= Beginning of Section =

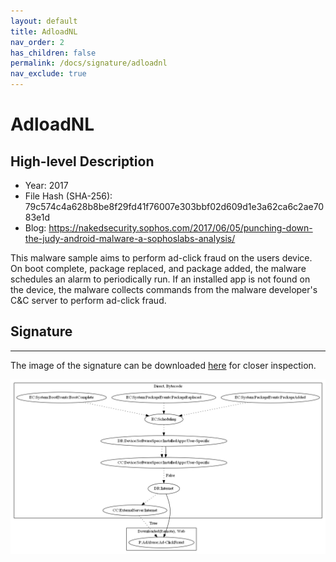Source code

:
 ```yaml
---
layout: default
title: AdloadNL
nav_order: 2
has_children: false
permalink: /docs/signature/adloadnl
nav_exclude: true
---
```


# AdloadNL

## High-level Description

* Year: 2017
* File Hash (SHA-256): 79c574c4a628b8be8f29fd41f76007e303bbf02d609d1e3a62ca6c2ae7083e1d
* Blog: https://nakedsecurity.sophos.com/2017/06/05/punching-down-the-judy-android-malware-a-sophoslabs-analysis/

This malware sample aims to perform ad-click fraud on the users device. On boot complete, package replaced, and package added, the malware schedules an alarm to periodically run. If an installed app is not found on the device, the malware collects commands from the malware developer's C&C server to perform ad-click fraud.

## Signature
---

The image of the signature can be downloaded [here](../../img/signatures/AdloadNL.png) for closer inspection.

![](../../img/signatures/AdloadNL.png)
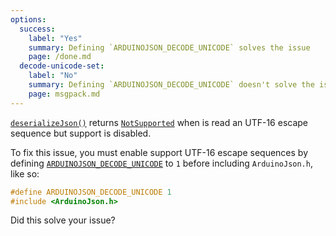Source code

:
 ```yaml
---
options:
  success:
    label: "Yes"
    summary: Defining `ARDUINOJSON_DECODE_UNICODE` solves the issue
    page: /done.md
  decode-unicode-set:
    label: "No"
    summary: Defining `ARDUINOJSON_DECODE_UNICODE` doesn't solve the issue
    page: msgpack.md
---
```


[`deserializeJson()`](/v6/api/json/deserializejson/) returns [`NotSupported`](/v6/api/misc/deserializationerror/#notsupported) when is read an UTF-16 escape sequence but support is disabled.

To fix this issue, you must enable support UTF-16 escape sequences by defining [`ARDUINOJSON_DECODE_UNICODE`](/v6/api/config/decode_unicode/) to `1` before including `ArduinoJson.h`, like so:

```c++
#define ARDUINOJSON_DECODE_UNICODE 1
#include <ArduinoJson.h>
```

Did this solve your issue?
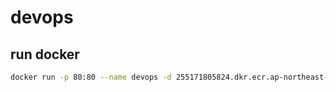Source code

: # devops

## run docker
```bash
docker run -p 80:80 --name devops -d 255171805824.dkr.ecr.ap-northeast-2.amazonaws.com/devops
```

= End of Section =
= Beginning of Section =

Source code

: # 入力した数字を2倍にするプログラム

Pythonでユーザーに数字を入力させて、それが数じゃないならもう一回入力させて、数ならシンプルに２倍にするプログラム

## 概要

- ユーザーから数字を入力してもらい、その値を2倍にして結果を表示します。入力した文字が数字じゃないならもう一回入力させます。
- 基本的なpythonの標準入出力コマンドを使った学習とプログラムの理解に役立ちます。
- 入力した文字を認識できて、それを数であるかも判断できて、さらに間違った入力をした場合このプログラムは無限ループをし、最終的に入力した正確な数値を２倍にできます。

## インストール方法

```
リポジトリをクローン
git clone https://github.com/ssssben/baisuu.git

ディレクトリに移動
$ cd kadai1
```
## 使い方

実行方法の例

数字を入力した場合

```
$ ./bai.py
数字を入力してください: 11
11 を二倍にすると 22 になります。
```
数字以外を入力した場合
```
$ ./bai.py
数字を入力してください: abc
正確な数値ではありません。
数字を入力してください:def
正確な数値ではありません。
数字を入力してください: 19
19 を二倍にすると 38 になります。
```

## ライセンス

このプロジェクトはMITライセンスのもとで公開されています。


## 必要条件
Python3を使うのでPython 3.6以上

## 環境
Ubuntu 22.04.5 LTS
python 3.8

= End of Section =
= Beginning of Section =

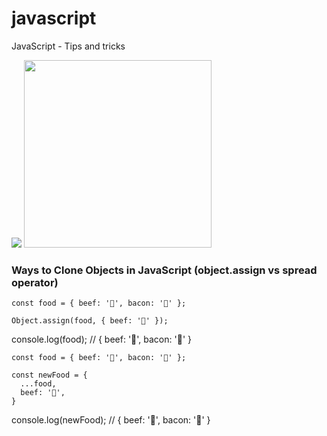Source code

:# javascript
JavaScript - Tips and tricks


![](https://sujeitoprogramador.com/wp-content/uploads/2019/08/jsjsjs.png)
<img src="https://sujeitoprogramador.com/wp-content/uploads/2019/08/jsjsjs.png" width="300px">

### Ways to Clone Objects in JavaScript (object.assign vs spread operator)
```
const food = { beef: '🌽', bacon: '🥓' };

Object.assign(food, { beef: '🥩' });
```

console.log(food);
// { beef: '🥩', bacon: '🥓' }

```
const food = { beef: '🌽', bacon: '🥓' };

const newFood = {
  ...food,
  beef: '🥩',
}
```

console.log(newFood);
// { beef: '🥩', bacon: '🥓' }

= End of Section =

Each line of the records that holds the word "content" should be copied out.

FINAL ANSWER
![](https://sujeitoprogramador.com/wp-content/uploads/2019/08/jsjsjs.png)
<img src="https://sujeitoprogramador.com/wp-content/uploads/2019/08/jsjsjs.png" width="300px">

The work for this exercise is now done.